WHAT THIS TASK INVOLVES
Return all of the entries, keeping every word and mark as it is.

___ PROVIDED INFORMATION

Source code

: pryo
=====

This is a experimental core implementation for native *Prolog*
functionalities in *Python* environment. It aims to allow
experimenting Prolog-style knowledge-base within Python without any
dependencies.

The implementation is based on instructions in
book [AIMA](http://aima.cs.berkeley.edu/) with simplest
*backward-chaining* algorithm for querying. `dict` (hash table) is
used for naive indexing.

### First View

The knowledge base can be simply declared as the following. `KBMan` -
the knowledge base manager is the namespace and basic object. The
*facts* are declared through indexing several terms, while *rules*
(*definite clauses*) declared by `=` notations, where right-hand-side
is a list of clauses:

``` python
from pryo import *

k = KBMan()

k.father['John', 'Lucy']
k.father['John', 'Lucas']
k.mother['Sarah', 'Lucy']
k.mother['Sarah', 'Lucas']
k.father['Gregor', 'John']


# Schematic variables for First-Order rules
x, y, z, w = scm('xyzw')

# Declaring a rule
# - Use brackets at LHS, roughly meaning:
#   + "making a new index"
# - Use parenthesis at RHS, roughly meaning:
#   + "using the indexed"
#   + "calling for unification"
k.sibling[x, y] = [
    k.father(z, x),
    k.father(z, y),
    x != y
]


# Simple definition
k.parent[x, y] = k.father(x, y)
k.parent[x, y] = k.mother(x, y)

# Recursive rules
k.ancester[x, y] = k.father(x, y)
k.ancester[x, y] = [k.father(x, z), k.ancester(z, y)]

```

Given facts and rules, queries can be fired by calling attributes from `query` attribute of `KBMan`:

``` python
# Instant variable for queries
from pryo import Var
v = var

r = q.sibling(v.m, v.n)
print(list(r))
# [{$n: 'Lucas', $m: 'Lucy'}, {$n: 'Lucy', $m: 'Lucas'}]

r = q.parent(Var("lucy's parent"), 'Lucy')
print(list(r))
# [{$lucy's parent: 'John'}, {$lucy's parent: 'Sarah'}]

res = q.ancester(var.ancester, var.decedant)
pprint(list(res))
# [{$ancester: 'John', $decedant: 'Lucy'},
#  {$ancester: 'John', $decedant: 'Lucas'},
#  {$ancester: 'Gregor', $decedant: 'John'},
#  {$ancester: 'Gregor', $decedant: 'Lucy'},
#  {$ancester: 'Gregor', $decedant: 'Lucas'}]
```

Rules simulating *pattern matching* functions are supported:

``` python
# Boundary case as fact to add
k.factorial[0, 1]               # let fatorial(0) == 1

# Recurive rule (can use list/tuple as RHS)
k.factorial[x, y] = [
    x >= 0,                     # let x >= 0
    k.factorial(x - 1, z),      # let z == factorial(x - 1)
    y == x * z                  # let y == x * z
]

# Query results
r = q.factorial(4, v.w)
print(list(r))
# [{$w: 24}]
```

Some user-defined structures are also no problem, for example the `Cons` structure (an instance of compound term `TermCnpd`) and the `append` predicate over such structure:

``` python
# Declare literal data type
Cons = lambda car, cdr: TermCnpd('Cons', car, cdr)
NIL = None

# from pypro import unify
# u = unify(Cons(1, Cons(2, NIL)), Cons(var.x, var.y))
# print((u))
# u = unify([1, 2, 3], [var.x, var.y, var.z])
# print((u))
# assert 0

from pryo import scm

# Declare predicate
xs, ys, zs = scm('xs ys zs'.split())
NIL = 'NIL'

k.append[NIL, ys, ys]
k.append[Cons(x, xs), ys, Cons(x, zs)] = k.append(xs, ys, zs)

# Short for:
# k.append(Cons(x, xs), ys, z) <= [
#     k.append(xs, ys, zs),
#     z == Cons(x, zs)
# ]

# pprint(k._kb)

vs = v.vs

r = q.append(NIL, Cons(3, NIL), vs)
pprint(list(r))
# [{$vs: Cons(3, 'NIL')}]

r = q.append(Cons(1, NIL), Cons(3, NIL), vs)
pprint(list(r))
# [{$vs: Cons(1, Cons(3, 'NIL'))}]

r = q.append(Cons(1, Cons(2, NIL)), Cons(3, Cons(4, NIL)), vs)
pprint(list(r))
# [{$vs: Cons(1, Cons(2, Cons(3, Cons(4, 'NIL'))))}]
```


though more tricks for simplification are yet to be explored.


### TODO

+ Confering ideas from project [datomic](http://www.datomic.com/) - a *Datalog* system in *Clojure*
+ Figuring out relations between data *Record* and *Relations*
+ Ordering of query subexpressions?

______

RESULT OF THE EXERCISE
Source code

: pryo
=====

This is a experimental core implementation for native *Prolog*
functionalities in *Python* environment. It aims to allow
experimenting Prolog-style knowledge-base within Python without any
dependencies.

The implementation is based on instructions in
book [AIMA](http://aima.cs.berkeley.edu/) with simplest
*backward-chaining* algorithm for querying. `dict` (hash table) is
used for naive indexing.

### First View

The knowledge base can be simply declared as the following. `KBMan` -
the knowledge base manager is the namespace and basic object. The
*facts* are declared through indexing several terms, while *rules*
(*definite clauses*) declared by `=` notations, where right-hand-side
is a list of clauses:

``` python
from pryo import *

k = KBMan()

k.father['John', 'Lucy']
k.father['John', 'Lucas']
k.mother['Sarah', 'Lucy']
k.mother['Sarah', 'Lucas']
k.father['Gregor', 'John']


# Schematic variables for First-Order rules
x, y, z, w = scm('xyzw')

# Declaring a rule
# - Use brackets at LHS, roughly meaning:
#   + "making a new index"
# - Use parenthesis at RHS, roughly meaning:
#   + "using the indexed"
#   + "calling for unification"
k.sibling[x, y] = [
    k.father(z, x),
    k.father(z, y),
    x != y
]


# Simple definition
k.parent[x, y] = k.father(x, y)
k.parent[x, y] = k.mother(x, y)

# Recursive rules
k.ancester[x, y] = k.father(x, y)
k.ancester[x, y] = [k.father(x, z), k.ancester(z, y)]

```

Given facts and rules, queries can be fired by calling attributes from `query` attribute of `KBMan`:

``` python
# Instant variable for queries
from pryo import Var
v = var

r = q.sibling(v.m, v.n)
print(list(r))
# [{$n: 'Lucas', $m: 'Lucy'}, {$n: 'Lucy', $m: 'Lucas'}]

r = q.parent(Var("lucy's parent"), 'Lucy')
print(list(r))
# [{$lucy's parent: 'John'}, {$lucy's parent: 'Sarah'}]

res = q.ancester(var.ancester, var.decedant)
pprint(list(res))
# [{$ancester: 'John', $decedant: 'Lucy'},
#  {$ancester: 'John', $decedant: 'Lucas'},
#  {$ancester: 'Gregor', $decedant: 'John'},
#  {$ancester: 'Gregor', $decedant: 'Lucy'},
#  {$ancester: 'Gregor', $decedant: 'Lucas'}]
```

Rules simulating *pattern matching* functions are supported:

``` python
# Boundary case as fact to add
k.factorial[0, 1]               # let fatorial(0) == 1

# Recurive rule (can use list/tuple as RHS)
k.factorial[x, y] = [
    x >= 0,                     # let x >= 0
    k.factorial(x - 1, z),      # let z == factorial(x - 1)
    y == x * z                  # let y == x * z
]

# Query results
r = q.factorial(4, v.w)
print(list(r))
# [{$w: 24}]
```

Some user-defined structures are also no problem, for example the `Cons` structure (an instance of compound term `TermCnpd`) and the `append` predicate over such structure:

``` python
# Declare literal data type
Cons = lambda car, cdr: TermCnpd('Cons', car, cdr)
NIL = None

# from pypro import unify
# u = unify(Cons(1, Cons(2, NIL)), Cons(var.x, var.y))
# print((u))
# u = unify([1, 2, 3], [var.x, var.y, var.z])
# print((u))
# assert 0

from pryo import scm

# Declare predicate
xs, ys, zs = scm('xs ys zs'.split())
NIL = 'NIL'

k.append[NIL, ys, ys]
k.append[Cons(x, xs), ys, Cons(x, zs)] = k.append(xs, ys, zs)

# Short for:
# k.append(Cons(x, xs), ys, z) <= [
#     k.append(xs, ys, zs),
#     z == Cons(x, zs)
# ]

# pprint(k._kb)

vs = v.vs

r = q.append(NIL, Cons(3, NIL), vs)
pprint(list(r))
# [{$vs: Cons(3, 'NIL')}]

r = q.append(Cons(1, NIL), Cons(3, NIL), vs)
pprint(list(r))
# [{$vs: Cons(1, Cons(3, 'NIL'))}]

r = q.append(Cons(1, Cons(2, NIL)), Cons(3, Cons(4, NIL)), vs)
pprint(list(r))
# [{$vs: Cons(1, Cons(2, Cons(3, Cons(4, 'NIL'))))}]
```


though more tricks for simplification are yet to be explored.


### TODO

+ Confering ideas from project [datomic](http://www.datomic.com/) - a *Datalog* system in *Clojure*
+ Figuring out relations between data *Record* and *Relations*
+ Ordering of query subexpressions?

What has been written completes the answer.